▸ **The problem**
Set down the records exactly as they stand, except for any pictures, which you should omit.

(Stored items)
++++++

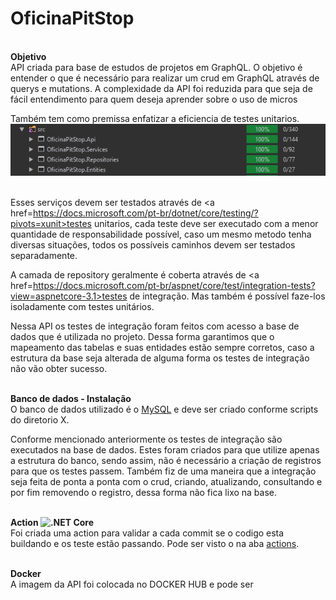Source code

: # OficinaPitStop
<br><b>Objetivo</b></br>
API criada para base de estudos de projetos em GraphQL. 
O objetivo é entender o que é necessário para realizar um crud em GraphQL através de querys e mutations.
A complexidade da API foi reduzida para que seja de fácil entendimento para quem deseja aprender sobre o uso de micros

Também tem como premissa enfatizar a eficiencia de testes unitarios. 
![CodeCoverage](https://github.com/LuizGPG/OficinaPitStop/blob/master/CodeCoverage.PNG)

<br>Esses serviços devem ser testados através de <a href=https://docs.microsoft.com/pt-br/dotnet/core/testing/?pivots=xunit>testes unitarios</a>, cada teste deve ser executado com a menor quantidade de responsabilidade possível, 
caso um mesmo metodo tenha diversas situações, todos os possíveis caminhos devem ser testados separadamente.

A camada de repository geralmente é coberta através de <a href=https://docs.microsoft.com/pt-br/aspnet/core/test/integration-tests?view=aspnetcore-3.1>testes de integração</a>. Mas também é possível faze-los isoladamente com testes unitários.

Nessa API os testes de integração foram feitos com acesso a base de dados que é utilizada no projeto.
Dessa forma garantimos que o mapeamento das tabelas e suas entidades estão sempre corretos, caso a estrutura da base seja alterada de alguma forma os testes de integração não vão obter sucesso.

<br><b>Banco de dados - Instalação</b></br>
O banco de dados utilizado é o <a href=https://www.mysql.com/downloads/>MySQL</a> e deve ser criado conforme scripts do diretorio X.

Conforme mencionado anteriormente os testes de integração são executados na base de dados. Estes foram criados para que utilize apenas a estrutura do banco, sendo assim, não é necessário a criação de registros para que os testes passem.
Também fiz de uma maneira que a integração seja feita de ponta a ponta com o crud, criando, atualizando, consultando e por fim removendo o registro, dessa forma não fica lixo na base.

<br><b>Action ![.NET Core](https://github.com/LuizGPG/OficinaPitStop/workflows/.NET%20Core/badge.svg?branch=master)</b></br>
Foi criada uma action para validar a cada commit se o codigo esta buildando e os teste estão passando.
Pode ser visto o na aba <a href=https://github.com/LuizGPG/OficinaPitStop/actions>actions</a>.

<br><b>Docker</b></br>
A imagem da API foi colocada no DOCKER HUB e pode ser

++++++

▸ **Completed exercise**
Source code

: # OficinaPitStop
<br><b>Objetivo</b></br>
API criada para base de estudos de projetos em GraphQL. 
O objetivo é entender o que é necessário para realizar um crud em GraphQL através de querys e mutations.
A complexidade da API foi reduzida para que seja de fácil entendimento para quem deseja aprender sobre o uso de micros

Também tem como premissa enfatizar a eficiencia de testes unitarios. 
![CodeCoverage](https://github.com/LuizGPG/OficinaPitStop/blob/master/CodeCoverage.PNG)

<br>Esses serviços devem ser testados através de <a href=https://docs.microsoft.com/pt-br/dotnet/core/testing/?pivots=xunit>testes unitarios</a>, cada teste deve ser executado com a menor quantidade de responsabilidade possível, 
caso um mesmo metodo tenha diversas situações, todos os possíveis caminhos devem ser testados separadamente.

A camada de repository geralmente é coberta através de <a href=https://docs.microsoft.com/pt-br/aspnet/core/test/integration-tests?view=aspnetcore-3.1>testes de integração</a>. Mas também é possível faze-los isoladamente com testes unitários.

Nessa API os testes de integração foram feitos com acesso a base de dados que é utilizada no projeto.
Dessa forma garantimos que o mapeamento das tabelas e suas entidades estão sempre corretos, caso a estrutura da base seja alterada de alguma forma os testes de integração não vão obter sucesso.

<br><b>Banco de dados - Instalação</b></br>
O banco de dados utilizado é o <a href=https://www.mysql.com/downloads/>MySQL</a> e deve ser criado conforme scripts do diretorio X.

Conforme mencionado anteriormente os testes de integração são executados na base de dados. Estes foram criados para que utilize apenas a estrutura do banco, sendo assim, não é necessário a criação de registros para que os testes passem.
Também fiz de uma maneira que a integração seja feita de ponta a ponta com o crud, criando, atualizando, consultando e por fim removendo o registro, dessa forma não fica lixo na base.

<br><b>Action ![.NET Core](https://github.com/LuizGPG/OficinaPitStop/workflows/.NET%20Core/badge.svg?branch=master)</b></br>
Foi criada uma action para validar a cada commit se o codigo esta buildando e os teste estão passando.
Pode ser visto o na aba <a href=https://github.com/LuizGPG/OficinaPitStop/actions>actions</a>.

<br><b>Docker</b></br>
A imagem da API foi colocada no DOCKER HUB e pode ser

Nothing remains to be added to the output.